Signed-off-by: Tammam Mustafa <[email protected]>

github-actions · 2022-05-20T14:53:19Z

OS:ubuntu-20.04
Fri May 20 14:53:18 UTC 2022
intro: 2/2 tests passed.
interface: 35/35 tests passed.
compiler: 54/54 tests passed.
agg: 109/109 tests passed.

github-actions · 2022-05-20T14:54:26Z

OS:ubuntu-20.04
Fri May 20 14:54:26 UTC 2022
intro: 2/2 tests passed.
interface: 35/35 tests passed.
compiler: 54/54 tests passed.
agg: 109/109 tests passed.

github-actions · 2022-05-20T14:54:27Z

OS:ubuntu-18.04
Fri May 20 14:54:27 UTC 2022
intro: 2/2 tests passed.
interface: 35/35 tests passed.
compiler: 54/54 tests passed.
agg: 109/109 tests passed.

github-actions · 2022-05-20T14:54:38Z

OS:ubuntu-18.04
Fri May 20 14:54:38 UTC 2022
intro: 2/2 tests passed.
interface: 35/35 tests passed.
compiler: 54/54 tests passed.
agg: 109/109 tests passed.

github-actions · 2022-05-20T14:57:13Z

OS = Debian 10
CPU = Intel(R) Core(TM) i7-8700 CPU @ 3.20GHz
Ram = 15752
Hash = fd53591
Kernel= Linux 4.15.0-167-generic x86_64

benchmark	tests	passed	failed	untested	unresolved	unsupported	not_in_use
posix	494	375	41	31	6	40	1
intro	2	2	0	0	0	0	0
interface	35	35	0	0	0	0	0
compiler	54	54	0	0	0	0	0
aggregator	109	109	0	0	0	0	0

Signed-off-by: Tammam Mustafa <[email protected]>

github-actions · 2022-05-20T15:10:43Z

OS = Debian 10
CPU = Intel(R) Core(TM) i7-8700 CPU @ 3.20GHz
Ram = 15752
Hash = 494a436
Kernel= Linux 4.15.0-167-generic x86_64

benchmark	tests	passed	failed	untested	unresolved	unsupported	not_in_use
posix	494	375	41	31	6	40	1
intro	2	2	0	0	0	0	0
interface	35	35	0	0	0	0	0
compiler	54	54	0	0	0	0	0
aggregator	109	109	0	0	0	0	0

github-actions · 2022-05-20T15:14:02Z

OS:ubuntu-18.04
Fri May 20 15:14:01 UTC 2022
intro: 2/2 tests passed.
interface: 35/35 tests passed.
compiler: 54/54 tests passed.
agg: 109/109 tests passed.

github-actions · 2022-05-20T15:14:17Z

OS:ubuntu-20.04
Fri May 20 15:14:17 UTC 2022
intro: 2/2 tests passed.
interface: 35/35 tests passed.
compiler: 54/54 tests passed.
agg: 109/109 tests passed.

github-actions · 2022-05-20T15:22:32Z

OS = Debian 10
CPU = Intel(R) Core(TM) i7-8700 CPU @ 3.20GHz
Ram = 15752
Hash = 3334b76
Kernel= Linux 4.15.0-167-generic x86_64

benchmark	tests	passed	failed	untested	unresolved	unsupported	not_in_use
posix	494	375	41	31	6	40	1
intro	2	2	0	0	0	0	0
interface	35	35	0	0	0	0	0
compiler	54	54	0	0	0	0	0
aggregator	109	109	0	0	0	0	0

angelhof

I am a little concerned about the changes in the graph traversal. Where they necessary or simple improvements?

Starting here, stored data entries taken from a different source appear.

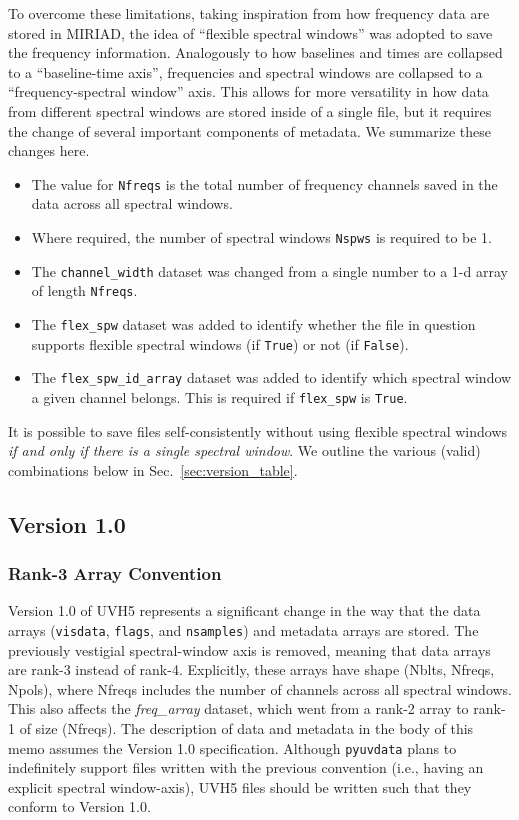 \documentclass[11pt, oneside]{article}
\begin{document}
To overcome these limitations, taking inspiration from how frequency data are
stored in MIRIAD, the idea of ``flexible spectral windows'' was adopted to save
the frequency information. Analogously to how baselines and times are collapsed
to a ``baseline-time axis'', frequencies and spectral windows are collapsed to a
``frequency-spectral window'' axis. This allows for more versatility in how data
from different spectral windows are stored inside of a single file, but it
requires the change of several important components of metadata. We summarize
these changes here.
\begin{itemize}
\item The value for \verb+Nfreqs+ is the total number of frequency channels
  saved in the data across all spectral windows.
\item Where required, the number of spectral windows \verb+Nspws+ is required to
  be 1.
\item The \verb+channel_width+ dataset was changed from a single number to a 1-d
  array of length \verb+Nfreqs+.
\item The \verb+flex_spw+ dataset was added to identify whether the file in
  question supports flexible spectral windows (if \verb+True+) or not (if
  \verb+False+).
\item The \verb+flex_spw_id_array+ dataset was added to identify which spectral
  window a given channel belongs. This is required if \texttt{flex\_spw} is
  \texttt{True}.
\end{itemize}

It is possible to save files self-consistently without using flexible spectral
windows \textit{if and only if there is a single spectral window}. We outline
the various (valid) combinations below in Sec.~\ref{sec:version_table}.


\subsection{Version 1.0}

\subsubsection{Rank-3 Array Convention}
\label{sec:rank3_arrays}
Version 1.0 of UVH5 represents a significant change in the way that the data
arrays (\verb+visdata+, \verb+flags+, and \verb+nsamples+) and metadata arrays
are stored. The previously vestigial spectral-window axis is removed, meaning
that data arrays are rank-3 instead of rank-4. Explicitly, these arrays have
shape (Nblts, Nfreqs, Npols), where Nfreqs includes the number of channels
across all spectral windows. This also affects the \textit{freq\_array} dataset,
which went from a rank-2 array to rank-1 of size (Nfreqs). The description of
data and metadata in the body of this memo assumes the Version 1.0
specification. Although \verb+pyuvdata+ plans to indefinitely support files
written with the previous convention (i.e., having an explicit spectral
window-axis), UVH5 files should be written such that they conform to Version
1.0.
\end{document}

angelhof · 2022-05-24T14:45:56Z

compiler/dspash/ir_helper.py

+ # Set DFGNode next id to not clash with already existing ids
+ # TODO: ideally we should get the next_id from the graph object
+ # to avoid conflicts across parallel processes
+ DFGNode.next_id = max(DFGNode.next_id , max(graph.nodes.keys()) + 1)


Shouldn't we do that in general? Outside of this if statement?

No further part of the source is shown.